Task objective:
Pull every line containing "write" from the listing below.

Recorded data:
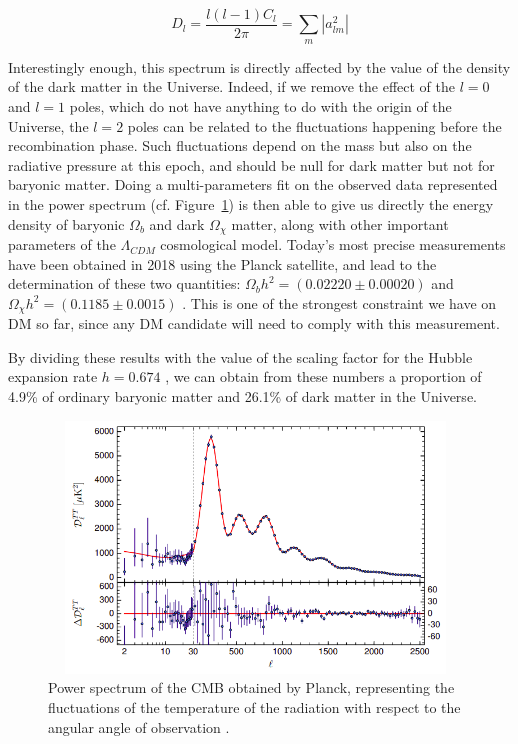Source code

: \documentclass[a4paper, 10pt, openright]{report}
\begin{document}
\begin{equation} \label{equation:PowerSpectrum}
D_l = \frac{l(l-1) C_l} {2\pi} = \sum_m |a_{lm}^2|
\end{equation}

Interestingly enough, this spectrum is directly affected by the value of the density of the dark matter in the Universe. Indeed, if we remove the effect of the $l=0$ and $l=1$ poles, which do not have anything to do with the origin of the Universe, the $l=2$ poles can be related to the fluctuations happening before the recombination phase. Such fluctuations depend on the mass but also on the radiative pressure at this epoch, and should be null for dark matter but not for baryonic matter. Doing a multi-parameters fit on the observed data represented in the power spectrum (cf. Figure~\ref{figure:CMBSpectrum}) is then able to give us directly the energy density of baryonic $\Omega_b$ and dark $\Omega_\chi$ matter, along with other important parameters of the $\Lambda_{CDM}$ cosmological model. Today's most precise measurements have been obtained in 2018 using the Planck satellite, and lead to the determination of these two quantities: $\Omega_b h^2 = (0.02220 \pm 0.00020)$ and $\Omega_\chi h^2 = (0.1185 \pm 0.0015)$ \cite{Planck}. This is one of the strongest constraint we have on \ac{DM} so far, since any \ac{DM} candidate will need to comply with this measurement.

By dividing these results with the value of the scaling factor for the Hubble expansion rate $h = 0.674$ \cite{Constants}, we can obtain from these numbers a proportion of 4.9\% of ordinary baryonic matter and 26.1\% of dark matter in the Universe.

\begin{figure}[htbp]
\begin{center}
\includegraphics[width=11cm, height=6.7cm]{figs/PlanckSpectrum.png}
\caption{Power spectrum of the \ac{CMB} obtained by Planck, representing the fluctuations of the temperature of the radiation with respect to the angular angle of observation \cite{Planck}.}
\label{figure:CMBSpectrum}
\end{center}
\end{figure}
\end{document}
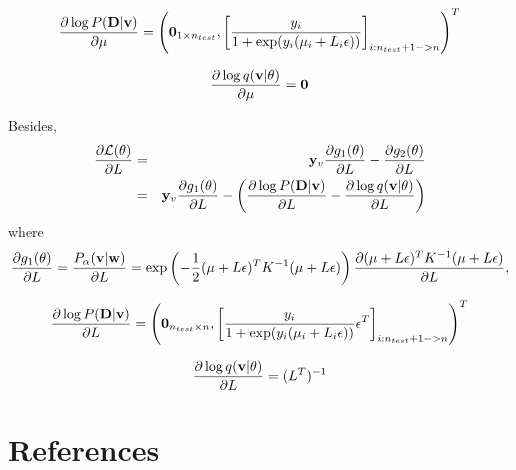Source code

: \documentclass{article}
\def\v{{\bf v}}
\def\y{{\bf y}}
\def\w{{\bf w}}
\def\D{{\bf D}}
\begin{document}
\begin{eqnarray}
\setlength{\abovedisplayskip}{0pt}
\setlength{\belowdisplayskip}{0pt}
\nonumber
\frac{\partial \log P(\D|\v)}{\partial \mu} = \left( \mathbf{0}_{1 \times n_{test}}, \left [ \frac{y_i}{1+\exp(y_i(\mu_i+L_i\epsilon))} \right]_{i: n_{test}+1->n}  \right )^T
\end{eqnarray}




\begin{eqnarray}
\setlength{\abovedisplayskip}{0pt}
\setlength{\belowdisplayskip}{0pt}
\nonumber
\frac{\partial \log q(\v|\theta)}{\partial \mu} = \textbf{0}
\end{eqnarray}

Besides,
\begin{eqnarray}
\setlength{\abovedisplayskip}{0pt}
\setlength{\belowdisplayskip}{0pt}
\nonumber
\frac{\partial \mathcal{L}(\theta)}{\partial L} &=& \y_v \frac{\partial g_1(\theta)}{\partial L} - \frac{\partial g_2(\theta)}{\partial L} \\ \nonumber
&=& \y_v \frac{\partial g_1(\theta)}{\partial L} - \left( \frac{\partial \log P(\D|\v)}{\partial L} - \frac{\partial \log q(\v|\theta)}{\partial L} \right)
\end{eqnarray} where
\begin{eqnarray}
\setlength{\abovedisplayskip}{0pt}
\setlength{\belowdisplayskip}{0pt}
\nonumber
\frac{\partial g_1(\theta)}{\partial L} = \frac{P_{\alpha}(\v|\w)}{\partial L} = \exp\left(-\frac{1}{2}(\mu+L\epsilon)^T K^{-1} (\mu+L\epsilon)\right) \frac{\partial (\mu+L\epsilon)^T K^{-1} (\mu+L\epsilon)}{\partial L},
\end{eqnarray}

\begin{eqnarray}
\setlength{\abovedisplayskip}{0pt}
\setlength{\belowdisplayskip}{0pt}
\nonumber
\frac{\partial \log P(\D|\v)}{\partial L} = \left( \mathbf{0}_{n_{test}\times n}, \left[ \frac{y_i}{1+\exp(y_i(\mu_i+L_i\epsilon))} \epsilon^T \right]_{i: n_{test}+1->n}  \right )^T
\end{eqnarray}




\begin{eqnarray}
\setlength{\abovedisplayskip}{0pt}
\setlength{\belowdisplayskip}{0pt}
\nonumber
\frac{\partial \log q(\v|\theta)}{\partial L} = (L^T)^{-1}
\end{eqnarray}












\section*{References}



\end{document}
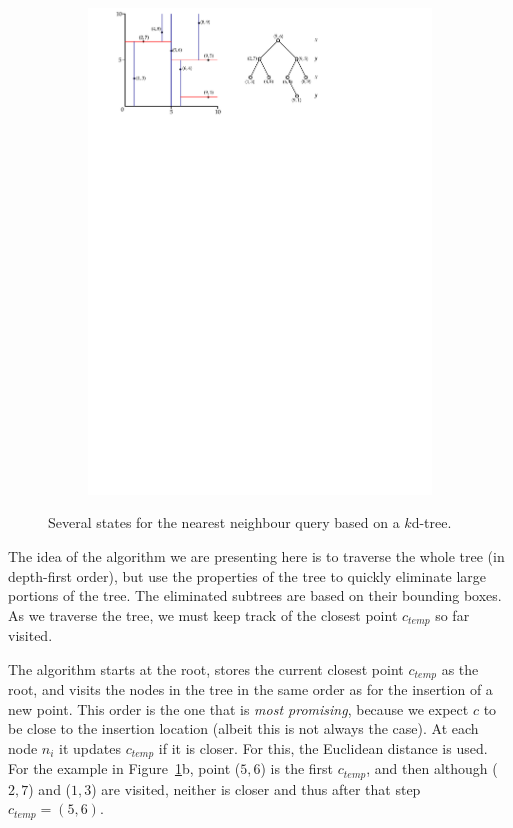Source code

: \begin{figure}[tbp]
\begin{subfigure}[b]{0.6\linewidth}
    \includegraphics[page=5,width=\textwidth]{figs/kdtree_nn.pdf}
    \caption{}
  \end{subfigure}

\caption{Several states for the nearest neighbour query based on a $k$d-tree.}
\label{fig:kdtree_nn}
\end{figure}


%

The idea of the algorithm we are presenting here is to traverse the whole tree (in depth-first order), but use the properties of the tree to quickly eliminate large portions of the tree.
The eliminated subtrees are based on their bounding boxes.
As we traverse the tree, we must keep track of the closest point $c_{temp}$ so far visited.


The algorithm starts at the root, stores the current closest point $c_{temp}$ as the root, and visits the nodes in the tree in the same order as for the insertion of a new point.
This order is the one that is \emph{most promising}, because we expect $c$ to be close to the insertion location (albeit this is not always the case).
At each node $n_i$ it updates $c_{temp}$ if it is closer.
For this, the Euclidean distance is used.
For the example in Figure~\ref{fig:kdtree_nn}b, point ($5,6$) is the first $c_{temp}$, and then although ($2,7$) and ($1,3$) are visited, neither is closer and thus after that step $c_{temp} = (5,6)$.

==

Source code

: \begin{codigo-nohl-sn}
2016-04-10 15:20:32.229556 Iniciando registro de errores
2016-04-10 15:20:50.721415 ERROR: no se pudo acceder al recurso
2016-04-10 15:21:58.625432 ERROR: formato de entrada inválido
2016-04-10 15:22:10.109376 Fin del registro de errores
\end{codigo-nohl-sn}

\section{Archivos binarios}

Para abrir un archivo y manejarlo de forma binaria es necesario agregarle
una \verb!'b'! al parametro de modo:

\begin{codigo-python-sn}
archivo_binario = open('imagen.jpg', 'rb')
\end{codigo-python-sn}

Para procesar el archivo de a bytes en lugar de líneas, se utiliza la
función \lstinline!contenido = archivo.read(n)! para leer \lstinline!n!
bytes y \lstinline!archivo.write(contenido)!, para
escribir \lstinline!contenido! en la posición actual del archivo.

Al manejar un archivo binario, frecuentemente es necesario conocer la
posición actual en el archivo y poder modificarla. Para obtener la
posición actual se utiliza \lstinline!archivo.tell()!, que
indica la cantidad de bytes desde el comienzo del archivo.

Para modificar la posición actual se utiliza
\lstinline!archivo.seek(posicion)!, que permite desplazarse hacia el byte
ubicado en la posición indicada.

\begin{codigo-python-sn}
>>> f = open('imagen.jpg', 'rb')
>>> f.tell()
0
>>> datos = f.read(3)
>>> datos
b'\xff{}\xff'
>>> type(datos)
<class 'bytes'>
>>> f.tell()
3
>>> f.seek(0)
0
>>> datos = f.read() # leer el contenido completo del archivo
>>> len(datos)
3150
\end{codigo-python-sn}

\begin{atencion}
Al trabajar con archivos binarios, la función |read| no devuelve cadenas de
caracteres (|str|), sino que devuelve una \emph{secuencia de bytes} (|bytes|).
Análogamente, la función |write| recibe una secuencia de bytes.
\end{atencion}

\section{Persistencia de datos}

Your response:
bytes y \lstinline!archivo.write(contenido)!, para
Análogamente, la función |write| recibe una secuencia de bytes.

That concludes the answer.